Customers should also look at alternative sourcing arrangements to allow for more agility in the ordering process. Suppliers could perhaps seek more lenient commercial arrangements to help strengthen their business operations and to ensure continuity (e.g. prepayments or shorter payment terms).
8. What additional protections or changes to existing provisions (e.g. force majeure) should I put into any new supply arrangements having regard to COVID-19?
Given that the outbreak of COVID-19 must now be considered a fact of public knowledge, the contracting parties should agree on a risk allocation that considers and addresses the impact of COVID-19 on the relationship between the parties.
Failure to do so will make it more difficult for a defaulting party to invoke, for example, force majeure under Dutch law, as the consequences of COVID-19 would have been – to a large extent – foreseeable when the parties entered into the agreement.

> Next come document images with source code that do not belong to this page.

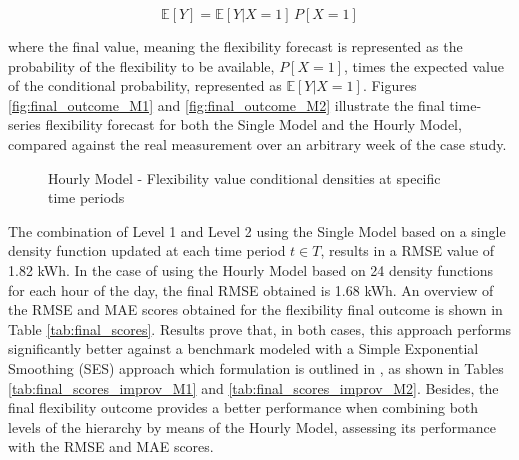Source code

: \begin{equation}
  \mathbb{E}[Y] = \mathbb{E}[Y|X=1] \,  P[X=1]
\end{equation}

where the final value, meaning the flexibility forecast is represented as the probability of the flexibility to be available, $ P[X=1]$,  times the expected value of the conditional probability, represented as $\mathbb{E}[Y|X=1]$. Figures \ref{fig:final_outcome_M1} and \ref{fig:final_outcome_M2} illustrate the final time-series flexibility forecast for both the Single Model and the Hourly Model, compared against the real measurement over an arbitrary week of the case study.



\begin{figure}[htbp]
\centering    
{}
\caption{Hourly Model - Flexibility value conditional densities at specific time periods}
\label{fig:conditional_densities_2}
\end{figure}


The combination of Level 1 and Level 2 using the Single Model based on a single density function updated at each time period $t \in T$, results in a RMSE value of 1.82 kWh. In the case of using the Hourly Model based on 24 density functions for each hour of the day, the final RMSE obtained is 1.68 kWh. An overview of the RMSE and MAE scores obtained for the flexibility final outcome is shown in Table \ref{tab:final_scores}. Results prove that, in both cases, this approach performs significantly better against a benchmark modeled with a Simple Exponential Smoothing (SES) approach which formulation is outlined in \cite{Hyndman2021}, as shown in Tables \ref{tab:final_scores_improv_M1} and  \ref{tab:final_scores_improv_M2}. 
Besides, the final flexibility outcome provides a better performance when combining both levels of the hierarchy by means of the Hourly Model, assessing its performance with the RMSE and MAE scores. 

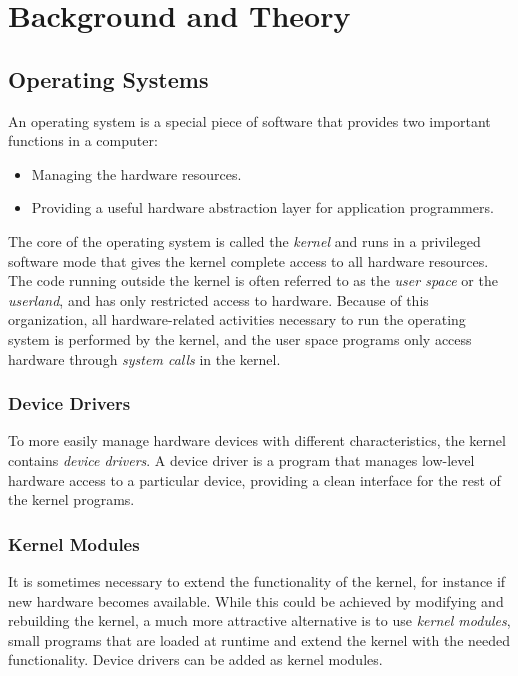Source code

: \chapter{Background and Theory}



\section{Operating Systems}
An operating system is a special piece of software that provides two important functions in a computer:
\begin{itemize}
  \item Managing the hardware resources.
  \item Providing a useful hardware abstraction layer for application programmers.
\end{itemize}
The core of the operating system is called the \emph{kernel} and runs in a privileged software mode that gives the kernel complete access to all hardware resources. The code running outside the kernel is often referred to as the \emph{user space} or the \emph{userland}, and has only restricted access to hardware. Because of this organization, all hardware-related activities necessary to run the operating system is performed by the kernel, and the user space programs only access hardware through \emph{system calls} in the kernel.\cite{modern-operating-systems}

\subsection{Device Drivers}
To more easily manage hardware devices with different characteristics, the kernel contains \emph{device drivers}. A device driver is a program that manages low-level hardware access to a particular device, providing a clean interface for the rest of the kernel programs.

\subsection{Kernel Modules}\label{sec:kernel-modules}
It is sometimes necessary to extend the functionality of the kernel, for instance if new hardware becomes available. While this could be achieved by modifying and rebuilding the kernel, a much more attractive alternative is to use \emph{kernel modules}, small programs that are loaded at runtime and extend the kernel with the needed functionality. Device drivers can be added as kernel modules.

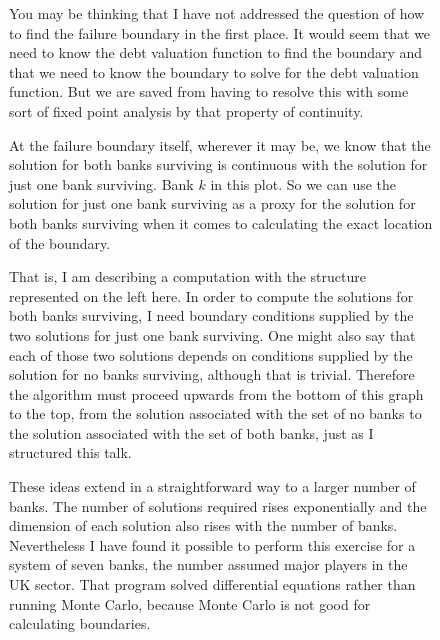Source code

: \documentclass[a4paper,11pt]{article}
\begin{document}
  \begin{figure}[H]
    \begin{center}
    \end{center}
    \ttfamily
    You may be thinking that I have not addressed the question of how to find the failure boundary in the first place.
    It would seem that we need to know the debt valuation function to find the boundary
    and that we need to know the boundary to solve for the debt valuation function.
    But we are saved from having to resolve this with some sort of fixed point analysis by that property of continuity.

    At the failure boundary itself, wherever it may be, we know that the solution for both banks surviving is continuous with the solution for just one bank surviving.
    Bank $k$ in this plot.
    So we can use the solution for just one bank surviving as a proxy for the solution for both banks surviving
    when it comes to calculating the exact location of the boundary.
  \end{figure}
  \begin{figure}[H]
    \begin{center}
    \end{center}
    \ttfamily
    That is, I am describing a computation with the structure represented on the left here.
    In order to compute the solutions for both banks surviving,
    I need boundary conditions supplied by the two solutions for just one bank surviving.
    One might also say that each of those two solutions depends on conditions supplied by the solution for no banks surviving, although that is trivial.
    Therefore the algorithm must proceed upwards from the bottom of this graph to the top,
    from the solution associated with the set of no banks to the solution associated with the set of both banks,
    just as I structured this talk.

    These ideas extend in a straightforward way to a larger number of banks.
    The number of solutions required rises exponentially and the dimension of each solution also rises with the number of banks.
    Nevertheless I have found it possible to perform this exercise for a system of seven banks, the number assumed major players in the UK sector.
    That program solved differential equations rather than running Monte Carlo, because Monte Carlo is not good for calculating boundaries.
  \end{figure}
\end{document}
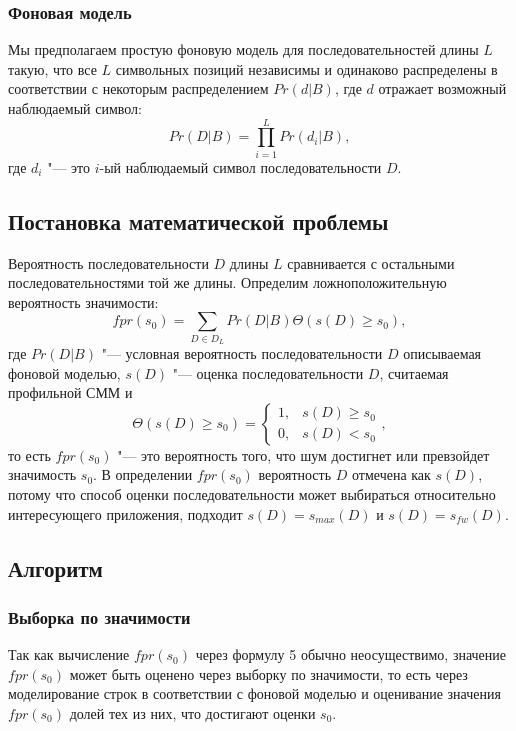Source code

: \documentclass[]{article}
\begin{document}
			\subsubsection{Фоновая модель}
			Мы предполагаем простую фоновую модель для последовательностей длины $L$ такую, что все $L$ символьных позиций независимы и одинаково распределены в соответствии с некоторым распределением $Pr(d|B)$, где $d$ отражает возможный наблюдаемый символ:
			\begin{equation}
				Pr(D|B) = \prod_{i=1}^{L}Pr(d_{i}|B),
			\end{equation}
			где $d_{i}$ "--- это $i$-ый наблюдаемый символ последовательности $D$.
			
			\subsection{Постановка математической проблемы}
			Вероятность последовательности $D$ длины $L$ сравнивается с остальными последовательностями той же длины. Определим ложноположительную вероятность значимости:
			\begin{equation}
				fpr(s_{0}) =  \sum_{D \in D_{L}} Pr(D|B) \Theta(s(D) \geq s_{0}),
			\end{equation}
			где $Pr(D|B)$ "--- условная вероятность последовательности $D$ описываемая фоновой моделью, $s(D)$ "--- оценка последовательности $D$, считаемая профильной СММ и
			\[
				 \Theta(s(D) \geq s_{0}) = 
				 \begin{cases}
				 	1, & s(D) \geq s_{0}\\
				 	0, & s(D) < s_{0}
				 \end{cases},
			\]
			то есть $fpr(s_{0})$ "--- это вероятность того, что шум достигнет или превзойдет значимость $s_{0}$. В определении $fpr(s_{0})$ вероятность $D$ отмечена как $s(D)$, потому что способ оценки последовательности может выбираться относительно интересующего приложения, подходит $s(D) = s_{max}(D)$ и $s(D) = s_{fw}(D)$.
			
			\subsection{Алгоритм}
			\subsubsection{Выборка по значимости}
			Так как вычисление $fpr(s_{0})$ через формулу 5 обычно неосуществимо, значение $fpr(s_{0})$ может быть оценено через выборку по значимости, то есть через моделирование строк в соответствии с фоновой моделью и оценивание значения $fpr(s_{0})$ долей тех из них, что достигают оценки $s_{0}$.
			
\end{document}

This may be different in case of, for example, far-reaching legal restrictions and regulatory measures that are currently not yet introduced, which may not have been foreseeable at the time of conclusion of the agreement.
One important option with new agreements is to specifically include COVID-19 as a force majeure event, and to link this provision to a right to terminate or cancel the agreement.
Customers could also include shorter terms or notice periods or flexible pricing arrangements to cater for demand changes, or refrain from minimum commitment obligations or exclusivity. Suppliers in turn could include more favourable commercial terms to ensure a healthy cashflow.